(Document images with source code)
· · ·

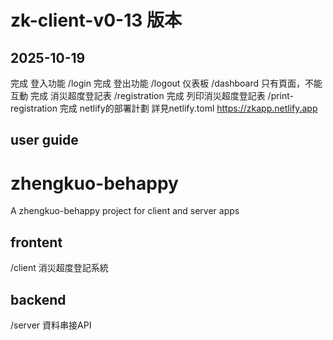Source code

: # zk-client-v0-13 版本

## 2025-10-19

完成 登入功能 /login
完成 登出功能 /logout
仪表板 /dashboard 只有頁面，不能互動
完成 消災超度登記表 /registration
完成 列印消災超度登記表 /print-registration
完成 netlify的部署計劃 詳見netlify.toml
https://zkapp.netlify.app

## user guide 


# zhengkuo-behappy
A zhengkuo-behappy project for client and server apps

## frontent
/client 消災超度登記系統

## backend
/server 資料串接API
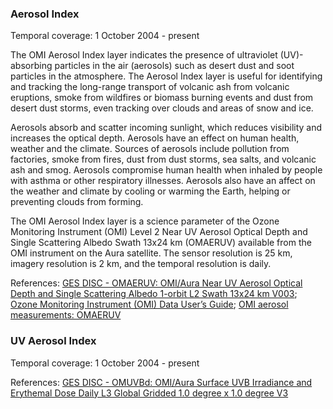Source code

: ### Aerosol Index
Temporal coverage:  1 October 2004 - present

The OMI Aerosol Index layer indicates the presence of ultraviolet (UV)-absorbing particles in the air (aerosols) such as desert dust and soot particles in the atmosphere. The Aerosol Index layer is useful for identifying and tracking the long-range transport of volcanic ash from volcanic eruptions, smoke from wildfires or biomass burning events and dust from desert dust storms, even tracking over clouds and areas of snow and ice.

Aerosols absorb and scatter incoming sunlight, which reduces visibility and increases the optical depth. Aerosols have an effect on human health, weather and the climate. Sources of aerosols include pollution from factories, smoke from fires, dust from dust storms, sea salts, and volcanic ash and smog. Aerosols compromise human health when inhaled by people with asthma or other respiratory illnesses. Aerosols also have an affect on the weather and climate by cooling or warming the Earth, helping or preventing clouds from forming.

The OMI Aerosol Index layer is a science parameter of the Ozone Monitoring Instrument (OMI) Level 2 Near UV Aerosol Optical Depth and Single Scattering Albedo Swath 13x24 km (OMAERUV) available from the OMI instrument on the Aura satellite. The sensor resolution is 25 km, imagery resolution is 2 km, and the temporal resolution is daily.

References: [GES DISC - OMAERUV: OMI/Aura Near UV Aerosol Optical Depth and Single Scattering Albedo 1-orbit L2 Swath 13x24 km V003](https://disc.gsfc.nasa.gov/datasets/OMAERUV_V003/summary); [Ozone Monitoring Instrument (OMI) Data User’s Guide](https://docserver.gesdisc.eosdis.nasa.gov/repository/Mission/OMI/3.3_ScienceDataProductDocumentation/3.3.2_ProductRequirements_Designs/README.OMI_DUG.pdf); [OMI aerosol measurements: OMAERUV](http://projects.knmi.nl/omi/research/product/product_generator.php?info=page&product=aerosol&flavour=OMAERUV&long=Aerosol%20absorption%20optical%20thickness%20and%20single%20scattering%20albedo)

### UV Aerosol Index
Temporal coverage:  1 October 2004 - present

References: [GES DISC - OMUVBd: OMI/Aura Surface UVB Irradiance and Erythemal Dose Daily L3 Global Gridded 1.0 degree x 1.0 degree V3](https://disc.gsfc.nasa.gov/datasets/OMUVBd_V003/summary)
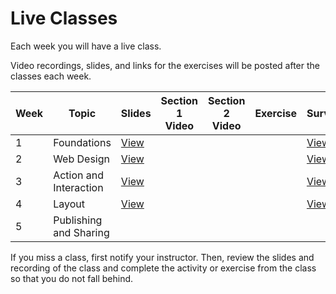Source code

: # Live Classes

Each week you will have a live class.

Video recordings, slides, and links for the exercises will be posted after the classes each week.

<!-- TODO: Replace links after live classes (section 1 and 2 separately) -->

| Week | Topic                  | Slides     | Section 1 Video | Section 2 Video | Exercise   | Survey     |
| ---- | ---------------------- | ---------- | --------------- | --------------- | ---------- | ---------- |
| 1    | Foundations            | [View][s1] |                 |                 |            | [View][sur1] |
| 2    | Web Design             | [View][s2] |                 |                 |            | [View][sur2] |
| 3    | Action and Interaction | [View][s3] |                 |                 |            | [View][sur3] |
| 4    | Layout                 | [View][s4] |                 |                 |            | [View][sur4] |
| 5    | Publishing and Sharing |            |                 |                 |            |            |

If you miss a class, first notify your instructor. Then, review the slides and
recording of the class and complete the activity or exercise from the class so that you do not fall behind.

[s1]: https://docs.google.com/presentation/d/1H1yHkulWSOeU4_OOqAID9ZngGIiwvXrdKDZzmkXv4oI/edit?usp=sharing
[s2]: https://docs.google.com/presentation/d/1CI1CfLkrKF9ip_NwlRFceo31qLcEqjaYFJvvZ1kihyw/edit?usp=sharing
[s3]: https://docs.google.com/presentation/d/1GSFefXUFeAqZIcag0m532N0kAQU3w0D-VfN7XDW22Eo/edit?usp=sharing
[s4]: https://docs.google.com/presentation/d/1du7uMS-UeoQ7ZCBN9641v19jtaTVCTLimaHZQzw6HTI/edit?usp=sharing

[sur1]: https://docs.google.com/forms/d/e/1FAIpQLSfEbvSJ1EYI6MYmu9WJxfwpXeWIeoATpEWTlO8fRoKF4ppOrw/viewform?usp=sf_link
[sur2]: https://docs.google.com/forms/d/e/1FAIpQLSfwduMaYaJQzMJu2BpXGWmmpjkjO-RN4gjFdYjD2T_94NdYqA/viewform?usp=sf_link
[sur3]: https://docs.google.com/forms/d/e/1FAIpQLSevuY0Z76veN-dn-S3PdtBaMa7LKHyDBR0f-SSK-QnKGbN_Pw/viewform?usp=sf_link
[sur4]: https://docs.google.com/forms/d/e/1FAIpQLSdZcQEEfK65XhhVv01Rkaz1m2TQ4G6g5AnQuMVVBezDg9DfHw/viewform?usp=sf_link
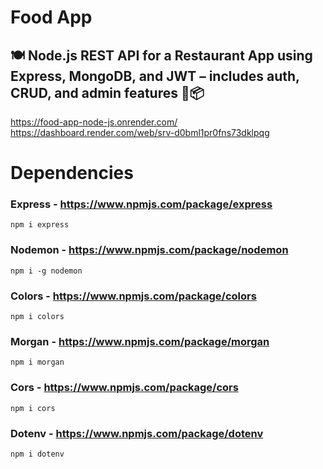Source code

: # Food App

## 🍽️ Node.js REST API for a Restaurant App using Express, MongoDB, and JWT – includes auth, CRUD, and admin features 🔐📦

https://food-app-node-js.onrender.com/
https://dashboard.render.com/web/srv-d0bml1pr0fns73dklpqg


# Dependencies

### Express - https://www.npmjs.com/package/express
    npm i express

### Nodemon - https://www.npmjs.com/package/nodemon
    npm i -g nodemon

### Colors - https://www.npmjs.com/package/colors
    npm i colors

### Morgan - https://www.npmjs.com/package/morgan
    npm i morgan

### Cors - https://www.npmjs.com/package/cors
    npm i cors

### Dotenv - https://www.npmjs.com/package/dotenv
    npm i dotenv
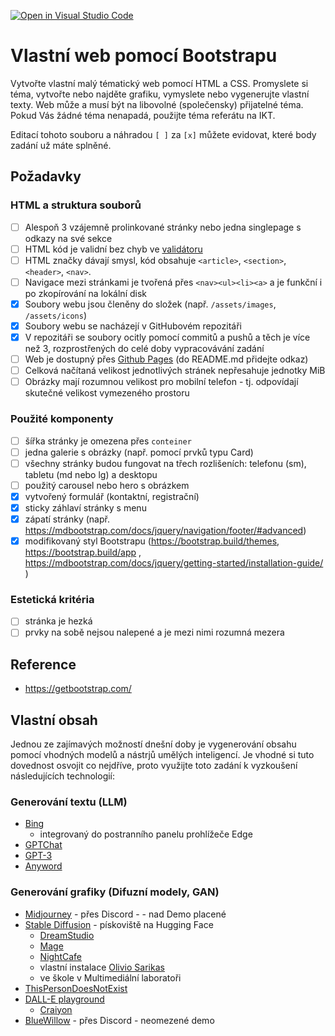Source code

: [![Open in Visual Studio Code](https://classroom.github.com/assets/open-in-vscode-c66648af7eb3fe8bc4f294546bfd86ef473780cde1dea487d3c4ff354943c9ae.svg)](https://classroom.github.com/online_ide?assignment_repo_id=10712767&assignment_repo_type=AssignmentRepo)
# Vlastní web pomocí Bootstrapu

Vytvořte vlastní malý tématický web pomocí HTML a CSS. Promyslete si téma, vytvořte nebo najděte grafiku, vymyslete nebo vygenerujte vlastní texty. Web může a musí být na libovolné (společensky) přijatelné téma. Pokud Vás žádné téma nenapadá, použijte téma referátu na IKT.

Editací tohoto souboru a náhradou ``[ ]`` za ``[x]`` můžete evidovat, které body zadání už máte splněné.

## Požadavky

### HTML a struktura souborů

* [ ] Alespoň 3 vzájemně prolinkované stránky nebo jedna singlepage s odkazy na své sekce
* [ ] HTML kód je validní bez chyb ve [validátoru](https://validator.w3.org/)
* [ ] HTML značky dávají smysl, kód obsahuje ``<article>``, ``<section>``, ``<header>``, ``<nav>``.
* [ ] Navigace mezi stránkami je tvořená přes ``<nav><ul><li><a>`` a je funkční i po zkopírování na lokální disk
* [x] Soubory webu jsou členěny do složek (např. ``/assets/images``, ``/assets/icons``)
* [x] Soubory webu se nacházejí v GitHubovém repozitáři
* [x] V repozitáři se soubory ocitly pomocí commitů a pushů a těch je více než 3, rozprostřených do celé doby vypracovávání zadání
* [ ] Web je dostupný přes [Github Pages](https://pages.github.com/) (do README.md přidejte odkaz)
* [ ] Celková načítaná velikost jednotlivých stránek nepřesahuje jednotky MiB
* [ ] Obrázky mají rozumnou velikost pro mobilní telefon - tj. odpovídají skutečné velikost vymezeného prostoru

### Použité komponenty

* [ ] šířka stránky je omezena přes ``conteiner``
* [ ] jedna galerie s obrázky (např. pomocí prvků typu Card)
* [ ] všechny stránky budou fungovat na třech rozlišeních: telefonu (sm), tabletu (md nebo lg) a desktopu
* [ ] použitý carousel nebo hero s obrázkem
* [x] vytvořený formulář (kontaktní, registrační)
* [x] sticky záhlaví stránky s menu
* [x] zápatí stránky (např. https://mdbootstrap.com/docs/jquery/navigation/footer/#advanced)
* [x] modifikovaný styl Bootstrapu (https://bootstrap.build/themes, https://bootstrap.build/app , https://mdbootstrap.com/docs/jquery/getting-started/installation-guide/ )

### Estetická kritéria
* [ ] stránka je hezká
* [ ] prvky na sobě nejsou nalepené a je mezi nimi rozumná mezera

## Reference

* https://getbootstrap.com/

## Vlastní obsah

Jednou ze zajímavých možností dnešní doby je vygenerování obsahu pomocí vhodných modelů a nástrjů umělých inteligencí. Je vhodné si tuto dovednost osvojit co nejdříve, proto využijte toto zadání k vyzkoušení následujících technologií:

### Generování textu (LLM)

* [Bing](https://www.bing.com/#!)
    * integrovaný do postranního panelu prohlížeče Edge
* [GPTChat](https://chat.openai.com/)
* [GPT-3](https://platform.openai.com/playground)
* [Anyword](https://anyword.com/social-post-generator/)

### Generování grafiky (Difuzní modely, GAN)

* [Midjourney](https://www.midjourney.com/) - přes Discord - - nad Demo placené
* [Stable Diffusion](https://huggingface.co/spaces/stabilityai/stable-diffusion) - pískoviště na Hugging Face
    * [DreamStudio](https://beta.dreamstudio.ai/dream)
    * [Mage](https://www.mage.space/)
    * [NightCafe](https://creator.nightcafe.studio/stable-diffusion-image-generator)
    * vlastní instalace [Olivio Sarikas](https://www.youtube.com/watch?v=3cvP7yJotUM)
    * ve škole v Multimediální laboratoři
 * [ThisPersonDoesNotExist](https://thispersondoesnotexist.xyz/)
 * [DALL-E playground](https://playgroundai.com/)
     * [Craiyon](https://www.craiyon.com/)
 * [BlueWillow](https://www.bluewillow.ai/) - přes Discord - neomezené demo
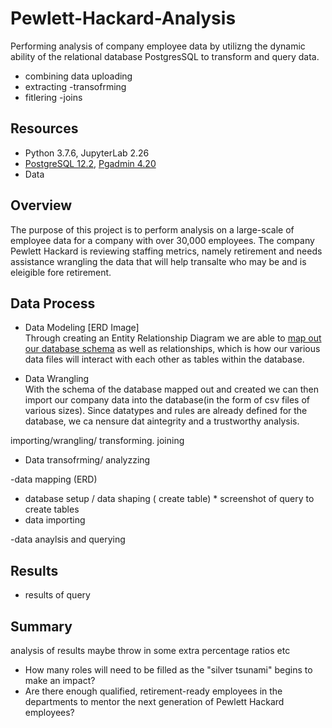 # Pewlett-Hackard-Analysis
Performing analysis of company employee data by utilizng the dynamic ability of the relational database PostgresSQL to transform and query data.

- combining data 
uploading 
- extracting 
-transofrming 
- fitlering 
-joins 

##  Resources 
- Python 3.7.6, JupyterLab 2.26
- [PostgreSQL 12.2](https://www.postgresql.org/), [Pgadmin 4.20](https://www.pgadmin.org/) 
- Data 

## Overview 
The purpose of this project is to perform analysis on a large-scale of employee data for a company with over 30,000 employees.
The company Pewlett Hackard is reviewing staffing metrics, namely retirement and needs assistance wrangling the data that will help transalte who may be and is eleigible fore retirement. 

## Data Process  
- Data Modeling [ERD Image]<br>
  Through creating an Entity Relationship Diagram we are able to [map out our database schema](https://github.com/DonnieData/Pewlett-Hackard-Analysis/blob/main/Resources/query_schema_0.png) as well as relationships, which is how our various data files will interact with each other as tables within the database. 
 
  
- Data  Wrangling <br>
With the schema of the database mapped out and created we can then import our company data into the database(in the form of csv files of various sizes).
Since datatypes and rules are already defined for the database, we ca nensure dat aintegrity and  a trustworthy analysis. 

importing/wrangling/ transforming. joining 

- Data transofrming/ analyzzing <br>


-data mapping  (ERD)
- database setup / data shaping  ( create table) * screenshot of query to create tables
- data importing 

-data anaylsis and querying  

## Results 
- results of query 
## Summary 
analysis of results maybe throw in some  extra percentage ratios etc 
- How many roles will need to be filled as the "silver tsunami" begins to make an impact?
- Are there enough qualified, retirement-ready employees in the departments to mentor the next generation of Pewlett Hackard employees?



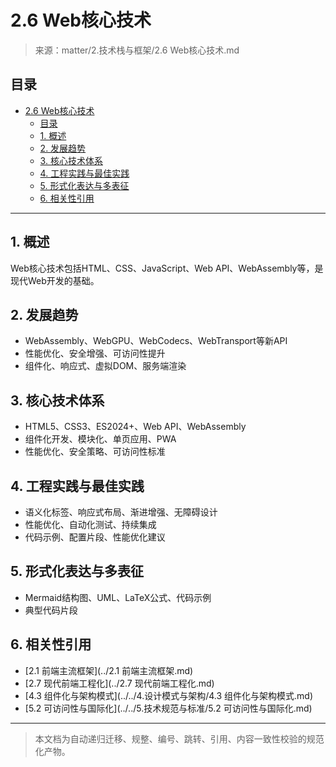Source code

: # 2.6 Web核心技术

> 来源：matter/2.技术栈与框架/2.6 Web核心技术.md

## 目录

- [2.6 Web核心技术](#26-web核心技术)
  - [目录](#目录)
  - [1. 概述](#1-概述)
  - [2. 发展趋势](#2-发展趋势)
  - [3. 核心技术体系](#3-核心技术体系)
  - [4. 工程实践与最佳实践](#4-工程实践与最佳实践)
  - [5. 形式化表达与多表征](#5-形式化表达与多表征)
  - [6. 相关性引用](#6-相关性引用)

---

## 1. 概述

Web核心技术包括HTML、CSS、JavaScript、Web API、WebAssembly等，是现代Web开发的基础。

## 2. 发展趋势

- WebAssembly、WebGPU、WebCodecs、WebTransport等新API
- 性能优化、安全增强、可访问性提升
- 组件化、响应式、虚拟DOM、服务端渲染

## 3. 核心技术体系

- HTML5、CSS3、ES2024+、Web API、WebAssembly
- 组件化开发、模块化、单页应用、PWA
- 性能优化、安全策略、可访问性标准

## 4. 工程实践与最佳实践

- 语义化标签、响应式布局、渐进增强、无障碍设计
- 性能优化、自动化测试、持续集成
- 代码示例、配置片段、性能优化建议

## 5. 形式化表达与多表征

- Mermaid结构图、UML、LaTeX公式、代码示例
- 典型代码片段

## 6. 相关性引用

- [2.1 前端主流框架](../2.1 前端主流框架.md)
- [2.7 现代前端工程化](../2.7 现代前端工程化.md)
- [4.3 组件化与架构模式](../../4.设计模式与架构/4.3 组件化与架构模式.md)
- [5.2 可访问性与国际化](../../5.技术规范与标准/5.2 可访问性与国际化.md)

---

> 本文档为自动递归迁移、规整、编号、跳转、引用、内容一致性校验的规范化产物。
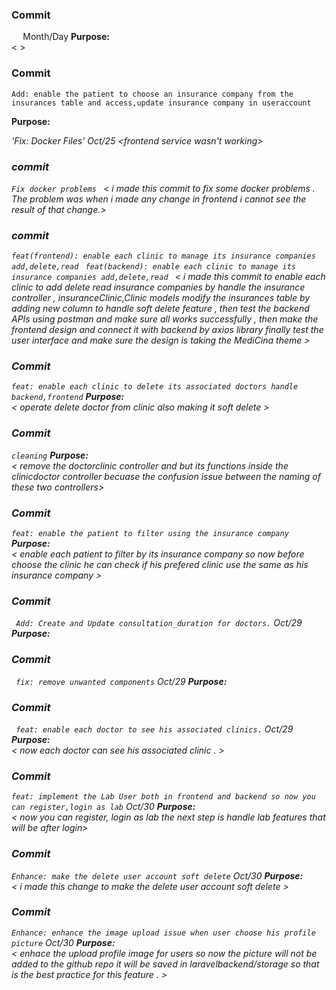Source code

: ### Commit

`  ` Month/Day
**Purpose:**  
< >

### Commit

`Add: enable the patient to choose an insurance company from the insurances table and access,update insurance company in useraccount`

**Purpose:**  
<i made this commit to enable the patient to add insurance company when they in register form also he will be able to modify or delete the associated insurance comapny from the user account pag.>

'Fix: Docker Files' Oct/25
<frontend service wasn't working>

### commit

`Fix docker problems `
< i made this commit to fix some docker problems . The problem was when i made any change in frontend i cannot see the result of that change.>

### commit

`feat(frontend): enable each clinic to manage its insurance companies add,delete,read `
`feat(backend): enable each clinic to manage its insurance companies add,delete,read `
< i made this commit to enable each clinic to add delete read insurance companies by handle the insurance controller , insuranceClinic,Clinic models modify the insurances table by adding new column to handle soft delete feature , then test the backend APIs using postman and make sure all works successfully , then make the frontend design and connect it with backend by axios library finally test the user interface and make sure the design is taking the MediCina theme >

### Commit

`feat: enable each clinic to delete its associated doctors handle backend,frontend`
**Purpose:**  
< operate delete doctor from clinic also making it soft delete >

### Commit

`cleaning`
**Purpose:**  
< remove the doctorclinic controller and but its functions inside the clinicdoctor controller becuase the confusion issue between the naming of these two controllers>

### Commit

`feat: enable the patient to filter using the insurance company`
**Purpose:**  
< enable each patient to filter by its insurance company so now before choose the clinic he can check if his prefered clinic use the same as his insurance company >

### Commit

` Add: Create and Update consultation_duration for doctors.` Oct/29
**Purpose:**
<Purpose is clear>

### Commit

` fix: remove unwanted components` Oct/29
**Purpose:**
<Caused a failure on server launch>


### Commit

` feat: enable each doctor to see his associated clinics.` Oct/29
**Purpose:**  
< now each doctor can see his associated clinic . >


### Commit

` feat: implement the Lab User both in frontend and backend so now you can register,login as lab ` Oct/30
**Purpose:**  
< now you can register, login as lab the next step is handle lab features that will be after login>


### Commit

` Enhance: make the delete user account soft delete ` Oct/30
**Purpose:**  
< i made this change to make the delete user account soft delete >


### Commit

` Enhance: enhance the image upload issue when user choose his profile picture ` Oct/30
**Purpose:**  
< enhace the upload profile image for users so now the picture will not be added to the github repo it will be saved in laravelbackend/storage so that is the best practice for this feature . >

· · ·

Go line by line through the records and copy those that contain the word "dotenv".

### Task response
### Dotenv - https://www.npmjs.com/package/dotenv
    npm i dotenv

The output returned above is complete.